EXERCISE INSTRUCTIONS:
Where the listing below has a line with "The dragon is", write out exactly that line and every line after it, stopping after the line with "There are 2".
_ _ _
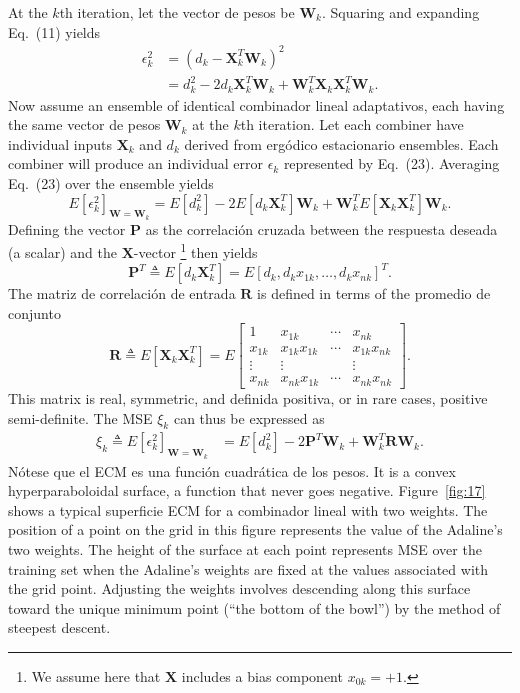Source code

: \documentclass[10pt,twocolumn]{article}
\newcommand{\X}{\bm{X}}
\newcommand{\W}{\bm{W}}
\newcommand{\R}{\bm{R}}
\newcommand{\Pv}{\bm{P}}
\begin{document}
At the $k$th iteration, let the vector de pesos be $\W_k$. Squaring and expanding
Eq.~(11) yields
\begin{align}
\epsilon_k^2 &= (d_k - \X_k^{T}\W_k)^2 \tag{22}\\
&= d_k^2 - 2d_k\X_k^{T}\W_k + \W_k^{T}\X_k\X_k^{T}\W_k. \tag{23}
\end{align}
Now assume an ensemble of identical combinador lineal adaptativos, each having the same
vector de pesos $\W_k$ at the $k$th iteration. Let each combiner have individual
inputs $\X_k$ and $d_k$ derived from ergódico estacionario ensembles. Each combiner
will produce an individual error $\epsilon_k$ represented by Eq.~(23). Averaging
Eq.~(23) over the ensemble yields
\begin{equation}
E[\epsilon_k^2]_{\W=\W_k} = E[d_k^2] - 2E[d_k\X_k^{T}]\W_k + \W_k^{T}E[\X_k\X_k^{T}]\W_k. \tag{24}
\end{equation}
Defining the vector $\Pv$ as the correlación cruzada between the respuesta deseada (a
scalar) and the $\X$-vector%
\footnote{We assume here that $\X$ includes a bias component $x_{0k} = +1$.}
then yields
\begin{equation}
\Pv^{T} \triangleq E[d_k\X_k^{T}] = E[d_k, d_k x_{1k}, \ldots, d_k x_{nk}]^{T}. \tag{25}
\end{equation}
The matriz de correlación de entrada $\R$ is defined in terms of the promedio de conjunto
\begin{equation}
\R \triangleq E[\X_k\X_k^{T}]
= E\!\begin{bmatrix}
1 & x_{1k} & \cdots & x_{nk}\\
x_{1k} & x_{1k}x_{1k} & \cdots & x_{1k}x_{nk}\\
\vdots & \vdots & & \vdots\\
x_{nk} & x_{nk}x_{1k} & \cdots & x_{nk}x_{nk}
\end{bmatrix}. \tag{26}
\end{equation}
This matrix is real, symmetric, and definida positiva, or in rare cases, positive
semi-definite. The MSE $\xi_k$ can thus be expressed as
\begin{align}
\xi_k \triangleq E[\epsilon_k^2]_{\W=\W_k}
&= E[d_k^2] - 2\Pv^{T}\W_k + \W_k^{T}\R\W_k. \tag{27}
\end{align}
Nótese que el ECM es una función cuadrática de los pesos. It is a convex
hyperparaboloidal surface, a function that never goes negative. Figure~\ref{fig:17}
shows a typical superficie ECM for a combinador lineal with two weights. The position of
a point on the grid in this figure represents the value of the Adaline's two
weights. The height of the surface at each point represents MSE over the training
set when the Adaline's weights are fixed at the values associated with the grid
point. Adjusting the weights involves descending along this surface toward the
unique minimum point (``the bottom of the bowl'') by the method of steepest
descent.
\end{document}
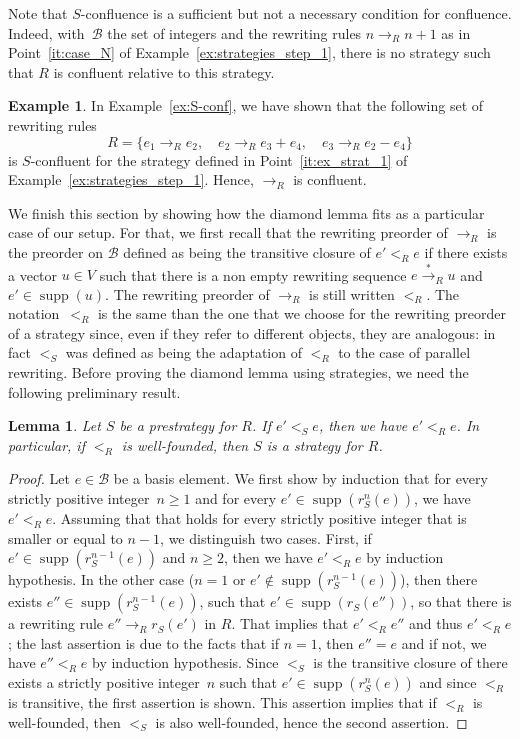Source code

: \documentclass[11pt]{article}
\newtheorem{lemma}[theorem]{Lemma}
\theoremstyle{definition}
\newtheorem{example}[theorem]{Example}
\newcommand\basis{\mathscr{B}}
\newcommand\ordS{<_S}
\newcommand\ordR{<_R}
\DeclareMathOperator{\supp}{supp}
\newcommand\rewR{\to_R}
\newcommand\transR{\overset{*}{\to}_R}
\begin{document}
Note that $S$-confluence is a sufficient but not a necessary condition for
confluence. Indeed, with~$\basis$ the set of integers and the rewriting rules
$n\rewR n+1$ as in Point~\ref{it:case_N} of
Example~\ref{ex:strategies_step_1}, there is no strategy such that $R$ is
confluent relative to this strategy.
\smallskip

\begin{example}\label{ex:conf}
  In Example~\ref{ex:S-conf}, we have shown that the following set of
  rewriting rules
  \[R=\{e_1\rewR e_2,\quad e_2\rewR e_3+e_4,\quad e_3\rewR e_2-e_4\}\]
  is $S$-confluent for the strategy defined in Point~\ref{it:ex_strat_1}
  of Example~\ref{ex:strategies_step_1}. Hence, $\rewR$ is confluent.
\end{example}
\smallskip

We finish this section by showing how the diamond lemma fits as a
particular case of our setup. For that, we first recall that the
rewriting preorder of $\rewR$ is the preorder on $\basis$ defined as
being the transitive closure of $e'\ordR e$ if there exists a vector
$u\in V$ such that there is a non empty rewriting sequence $e\transR u$
and $e'\in\supp(u)$. The rewriting preorder of $\rewR$ is still written
$\ordR$. The notation~$\ordR$ is the same than the one that we choose for
the rewriting preorder of a strategy since, even if they refer to
different objects, they are analogous: in fact $\ordS$ was defined as
being the adaptation of $\ordR$ to the case of parallel rewriting. Before
proving the diamond lemma using strategies, we need the following
preliminary result.
\smallskip

\begin{lemma}\label{lem:rew_preorder}
  Let $S$ be a prestrategy for $R$. If $e'\ordS e$, then we have
  $e'\ordR e$. In particular, if $\ordR$ is well-founded, then $S$ is a
  strategy for $R$.
\end{lemma}


\begin{proof}
  Let $e\in\basis$ be a basis element. We first show by induction that
  for every strictly positive integer~$n\geq 1$ and for every
  $e'\in\supp(r_S^n(e))$, we have $e'\ordR e$. Assuming that that holds
  for every strictly positive integer that is smaller or equal to $n-1$,
  we distinguish two cases. First, if $e'\in\supp(r_S^{n-1}(e))$ and
  $n\geq 2$, then we have $e'<_Re$ by induction hypothesis. In the other
  case ($n=1$ or $e'\notin\supp(r_S^{n-1}(e))$), then there exists
  $e''\in\supp(r_S^{n-1}(e))$, such that $e'\in\supp(r_S(e''))$, so that
  there is a rewriting rule $e''\rewR r_S(e')$ in $R$. That implies that
  $e'<_Re''$ and thus $e'<_Re$; the last assertion is due to the facts
  that if $n=1$, then $e''=e$ and if not, we have $e''<_Re$ by induction
  hypothesis. Since $\ordS$ is the transitive closure of there exists a
  strictly positive integer~$n$ such that $e'\in\supp(r_S^n(e))$ and
  since $\ordR$ is transitive, the first assertion is shown. This
  assertion implies that if $\ordR$ is well-founded, then $\ordS$ is also
  well-founded, hence the second assertion.
\end{proof}
\smallskip
\end{document}
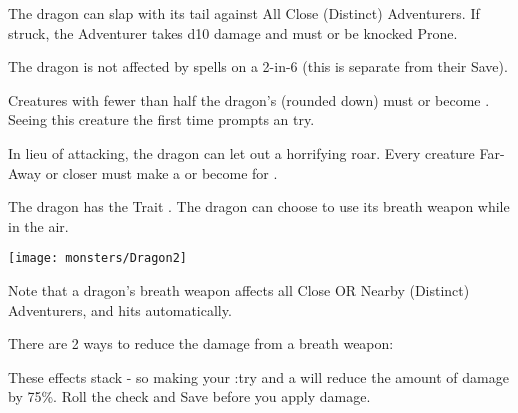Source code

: \begin{multicols}{2}
 The dragon can slap with its tail against All Close (Distinct) Adventurers.  If struck, the Adventurer takes d10 damage and must \RSTRY{\DEX} or be knocked Prone.


   The dragon is not affected by spells on a 2-in-6 (this is separate from their Save).


   Creatures with fewer than half the dragon's \HD (rounded down) must  or become .  Seeing this creature the first time prompts an \INSANITY try.


  In lieu of attacking, the dragon can let out a horrifying roar.  Every creature Far-Away or closer must make a  or become  for .
 

  The dragon has the Trait . The dragon can choose to use its breath weapon while in the air.

\begin{center}
\texttt{[image: monsters/Dragon2]}
\end{center}

\begin{multicols*}{2}



Note that a dragon's breath weapon affects all Close OR Nearby (Distinct) Adventurers, and hits automatically. 

There are 2 ways to reduce the damage from a breath weapon:

These effects stack - so making your \RS:\TAL try and a  will reduce the amount of damage by 75\%. Roll the check and Save before you apply damage.


\end{multicols*}
\end{multicols}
_ _ _
RESPONSE BOX:
   The dragon is not affected by spells on a 2-in-6 (this is separate from their Save).


   Creatures with fewer than half the dragon's \HD (rounded down) must  or become .  Seeing this creature the first time prompts an \INSANITY try.


  In lieu of attacking, the dragon can let out a horrifying roar.  Every creature Far-Away or closer must make a  or become  for .
 

  The dragon has the Trait . The dragon can choose to use its breath weapon while in the air.

\begin{center}
\texttt{[image: monsters/Dragon2]}
\end{center}

\begin{multicols*}{2}



Note that a dragon's breath weapon affects all Close OR Nearby (Distinct) Adventurers, and hits automatically. 

There are 2 ways to reduce the damage from a breath weapon:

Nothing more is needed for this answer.